The substrate extends this principle to abstract content. A pattern like feedback loop is, in isolation, just a phrase. With the substrate, it becomes a named entity with a specified structural signature, documented relations to neighboring patterns, a list of common failure modes, and cross-domain instantiations. The pattern is reified — given enough explicit structure that it can be manipulated like a physical object. A reasoner can ask whether the pattern is present, configure it with other patterns, check whether its failure-mode conditions apply, compare it to its neighbors, and transfer reasoning across its documented instantiations. Without the substrate, the pattern is something to think about; with the substrate, it is something to think with.

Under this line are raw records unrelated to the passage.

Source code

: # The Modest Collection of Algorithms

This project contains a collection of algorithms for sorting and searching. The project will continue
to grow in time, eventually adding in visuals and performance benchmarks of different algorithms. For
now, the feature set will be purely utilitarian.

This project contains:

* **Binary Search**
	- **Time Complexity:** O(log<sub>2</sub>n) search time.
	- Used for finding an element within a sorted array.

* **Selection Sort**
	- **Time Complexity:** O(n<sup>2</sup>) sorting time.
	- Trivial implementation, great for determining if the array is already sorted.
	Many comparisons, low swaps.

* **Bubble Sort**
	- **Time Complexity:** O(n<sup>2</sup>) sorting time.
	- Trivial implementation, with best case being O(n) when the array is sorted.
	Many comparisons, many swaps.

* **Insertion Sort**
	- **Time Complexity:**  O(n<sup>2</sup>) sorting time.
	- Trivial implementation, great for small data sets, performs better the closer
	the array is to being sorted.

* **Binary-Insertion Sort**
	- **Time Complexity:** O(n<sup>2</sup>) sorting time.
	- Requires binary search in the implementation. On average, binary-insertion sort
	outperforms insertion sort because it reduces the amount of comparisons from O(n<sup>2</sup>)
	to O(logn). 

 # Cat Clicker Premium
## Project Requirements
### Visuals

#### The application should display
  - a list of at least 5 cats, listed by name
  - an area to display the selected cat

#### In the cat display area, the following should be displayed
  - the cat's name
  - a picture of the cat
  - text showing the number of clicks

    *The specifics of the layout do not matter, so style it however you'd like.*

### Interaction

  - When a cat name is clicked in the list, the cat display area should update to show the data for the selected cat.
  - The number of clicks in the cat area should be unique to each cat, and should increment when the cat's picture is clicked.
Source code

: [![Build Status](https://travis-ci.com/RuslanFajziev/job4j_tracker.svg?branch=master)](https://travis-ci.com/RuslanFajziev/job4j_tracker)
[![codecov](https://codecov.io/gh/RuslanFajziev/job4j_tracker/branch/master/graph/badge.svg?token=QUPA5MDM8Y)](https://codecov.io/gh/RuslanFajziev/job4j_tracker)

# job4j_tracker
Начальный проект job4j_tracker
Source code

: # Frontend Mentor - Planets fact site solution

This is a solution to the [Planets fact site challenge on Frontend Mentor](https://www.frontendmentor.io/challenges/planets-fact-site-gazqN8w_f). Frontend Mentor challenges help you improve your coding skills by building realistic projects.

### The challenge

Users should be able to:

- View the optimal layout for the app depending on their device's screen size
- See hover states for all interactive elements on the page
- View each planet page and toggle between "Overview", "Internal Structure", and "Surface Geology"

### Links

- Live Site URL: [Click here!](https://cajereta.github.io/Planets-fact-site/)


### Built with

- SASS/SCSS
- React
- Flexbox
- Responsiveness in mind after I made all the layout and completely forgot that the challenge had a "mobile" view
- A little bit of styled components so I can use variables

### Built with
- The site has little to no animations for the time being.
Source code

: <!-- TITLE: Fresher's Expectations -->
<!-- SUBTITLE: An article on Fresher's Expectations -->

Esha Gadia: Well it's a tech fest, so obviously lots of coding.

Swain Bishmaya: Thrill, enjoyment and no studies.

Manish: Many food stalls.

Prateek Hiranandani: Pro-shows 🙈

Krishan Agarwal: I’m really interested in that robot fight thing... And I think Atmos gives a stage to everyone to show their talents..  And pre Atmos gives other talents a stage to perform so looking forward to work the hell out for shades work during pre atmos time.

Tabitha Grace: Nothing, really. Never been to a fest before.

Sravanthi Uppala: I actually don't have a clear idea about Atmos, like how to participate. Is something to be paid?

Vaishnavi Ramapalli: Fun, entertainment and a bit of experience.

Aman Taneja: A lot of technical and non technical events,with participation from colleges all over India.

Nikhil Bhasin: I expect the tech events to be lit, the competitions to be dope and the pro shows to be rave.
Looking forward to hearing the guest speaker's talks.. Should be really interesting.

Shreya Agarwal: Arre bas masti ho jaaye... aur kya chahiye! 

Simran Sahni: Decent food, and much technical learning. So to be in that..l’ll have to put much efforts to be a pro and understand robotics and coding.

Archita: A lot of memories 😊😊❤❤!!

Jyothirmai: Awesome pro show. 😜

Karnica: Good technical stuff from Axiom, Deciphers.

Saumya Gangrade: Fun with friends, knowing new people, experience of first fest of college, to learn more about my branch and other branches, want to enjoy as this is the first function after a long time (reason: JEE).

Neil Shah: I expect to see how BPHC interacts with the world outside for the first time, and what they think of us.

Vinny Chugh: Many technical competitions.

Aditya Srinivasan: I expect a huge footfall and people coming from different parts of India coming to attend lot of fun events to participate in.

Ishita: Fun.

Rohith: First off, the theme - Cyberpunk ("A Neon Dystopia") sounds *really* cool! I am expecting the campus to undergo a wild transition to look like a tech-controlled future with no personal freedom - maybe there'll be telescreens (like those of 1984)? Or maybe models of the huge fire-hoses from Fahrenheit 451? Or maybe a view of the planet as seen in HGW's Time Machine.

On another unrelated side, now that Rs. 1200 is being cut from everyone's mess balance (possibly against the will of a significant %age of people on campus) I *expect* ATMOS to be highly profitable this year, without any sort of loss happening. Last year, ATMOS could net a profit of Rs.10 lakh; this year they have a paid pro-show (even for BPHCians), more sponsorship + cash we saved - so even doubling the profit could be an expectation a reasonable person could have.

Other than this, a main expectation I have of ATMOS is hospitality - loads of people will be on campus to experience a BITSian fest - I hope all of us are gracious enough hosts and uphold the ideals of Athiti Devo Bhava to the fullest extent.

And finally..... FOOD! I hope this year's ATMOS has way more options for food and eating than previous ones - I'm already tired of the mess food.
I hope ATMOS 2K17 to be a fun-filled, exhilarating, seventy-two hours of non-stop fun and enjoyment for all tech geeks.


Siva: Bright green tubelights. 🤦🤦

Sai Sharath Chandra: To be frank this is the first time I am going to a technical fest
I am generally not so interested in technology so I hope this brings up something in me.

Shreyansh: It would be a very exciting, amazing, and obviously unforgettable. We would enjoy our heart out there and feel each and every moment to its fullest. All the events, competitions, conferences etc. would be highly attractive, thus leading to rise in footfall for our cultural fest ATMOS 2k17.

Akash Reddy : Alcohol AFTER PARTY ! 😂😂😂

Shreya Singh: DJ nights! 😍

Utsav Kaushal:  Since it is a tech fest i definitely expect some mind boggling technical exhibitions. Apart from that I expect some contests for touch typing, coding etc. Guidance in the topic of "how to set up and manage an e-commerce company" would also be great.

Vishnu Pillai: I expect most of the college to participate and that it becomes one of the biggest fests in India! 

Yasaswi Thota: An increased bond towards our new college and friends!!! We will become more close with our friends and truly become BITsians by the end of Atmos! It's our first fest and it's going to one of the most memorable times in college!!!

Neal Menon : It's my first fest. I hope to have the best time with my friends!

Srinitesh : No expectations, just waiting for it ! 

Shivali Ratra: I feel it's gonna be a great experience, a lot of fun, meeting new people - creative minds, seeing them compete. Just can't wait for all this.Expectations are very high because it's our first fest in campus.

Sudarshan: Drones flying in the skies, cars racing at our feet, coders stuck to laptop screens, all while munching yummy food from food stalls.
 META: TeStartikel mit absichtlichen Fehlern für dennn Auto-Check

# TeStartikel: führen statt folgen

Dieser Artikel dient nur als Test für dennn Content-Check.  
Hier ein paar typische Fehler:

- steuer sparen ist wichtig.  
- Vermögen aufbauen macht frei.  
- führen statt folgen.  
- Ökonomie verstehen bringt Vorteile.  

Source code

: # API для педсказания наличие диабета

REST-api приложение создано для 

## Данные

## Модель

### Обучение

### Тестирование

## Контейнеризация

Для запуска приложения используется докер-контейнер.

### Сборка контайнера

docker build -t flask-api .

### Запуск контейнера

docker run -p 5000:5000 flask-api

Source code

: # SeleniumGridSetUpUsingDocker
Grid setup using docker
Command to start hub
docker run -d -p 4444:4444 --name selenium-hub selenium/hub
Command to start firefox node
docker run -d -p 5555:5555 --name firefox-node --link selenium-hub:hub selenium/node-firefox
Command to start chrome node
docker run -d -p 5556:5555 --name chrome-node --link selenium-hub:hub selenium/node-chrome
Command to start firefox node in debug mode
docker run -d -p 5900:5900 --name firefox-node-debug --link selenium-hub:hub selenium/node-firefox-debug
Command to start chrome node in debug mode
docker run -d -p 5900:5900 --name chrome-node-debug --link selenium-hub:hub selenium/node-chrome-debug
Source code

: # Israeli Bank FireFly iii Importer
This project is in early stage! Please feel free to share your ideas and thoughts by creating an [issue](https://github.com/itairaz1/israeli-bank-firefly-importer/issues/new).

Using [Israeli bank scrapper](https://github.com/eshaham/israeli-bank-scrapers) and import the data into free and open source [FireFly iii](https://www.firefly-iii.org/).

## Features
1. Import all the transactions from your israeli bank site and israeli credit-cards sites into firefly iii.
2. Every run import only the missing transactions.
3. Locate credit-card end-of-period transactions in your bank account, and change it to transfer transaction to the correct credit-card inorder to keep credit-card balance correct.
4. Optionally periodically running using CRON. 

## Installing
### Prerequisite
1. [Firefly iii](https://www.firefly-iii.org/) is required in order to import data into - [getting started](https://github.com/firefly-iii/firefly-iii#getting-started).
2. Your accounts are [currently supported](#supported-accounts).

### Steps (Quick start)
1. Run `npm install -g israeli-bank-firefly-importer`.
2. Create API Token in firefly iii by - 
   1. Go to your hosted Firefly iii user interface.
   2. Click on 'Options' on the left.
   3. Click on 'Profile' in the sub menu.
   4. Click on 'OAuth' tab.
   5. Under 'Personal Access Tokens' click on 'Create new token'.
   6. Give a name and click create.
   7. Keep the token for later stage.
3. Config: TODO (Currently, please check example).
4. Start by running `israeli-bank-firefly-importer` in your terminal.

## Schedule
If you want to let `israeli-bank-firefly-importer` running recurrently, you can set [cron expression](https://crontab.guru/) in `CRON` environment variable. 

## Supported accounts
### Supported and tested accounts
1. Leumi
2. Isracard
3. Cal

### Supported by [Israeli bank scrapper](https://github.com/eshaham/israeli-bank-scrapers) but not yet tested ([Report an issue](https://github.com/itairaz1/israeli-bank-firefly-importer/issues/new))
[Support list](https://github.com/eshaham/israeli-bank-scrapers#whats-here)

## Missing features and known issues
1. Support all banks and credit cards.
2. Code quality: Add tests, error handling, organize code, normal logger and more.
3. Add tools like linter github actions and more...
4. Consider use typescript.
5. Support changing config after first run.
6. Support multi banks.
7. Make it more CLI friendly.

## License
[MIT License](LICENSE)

The cognitive science of this effect has been worked under several names. Bartlett's schemas (1932)[9] are organized knowledge structures that constrain interpretation and reasoning; once a schema is activated, certain inferences become available and others become difficult. Rumelhart[10] and Schank[11] developed schema theory in different directions in the 1970s and 80s, with applications to language understanding, memory, and problem-solving. Andy Clark[12] and Edwin Hutchins[13], in the distributed-cognition tradition, argued that cognition is partly constituted by external structures: tools, notations, and shared artifacts are not just conveyances for thought but partly determine what thought is possible. Lev Vygotsky, much earlier, made a similar argument with the framing of cognitive tools. The substrate is in this tradition. It is an external cognitive tool that supports a kind of reasoning that would be much harder without it. The substrate is to abstract reasoning what diagrams are to spatial reasoning, what spreadsheets are to numerical reasoning, what type systems are to programming. Each makes a class of cognitive operations tractable that would otherwise overwhelm working memory or pattern-recognition capacity.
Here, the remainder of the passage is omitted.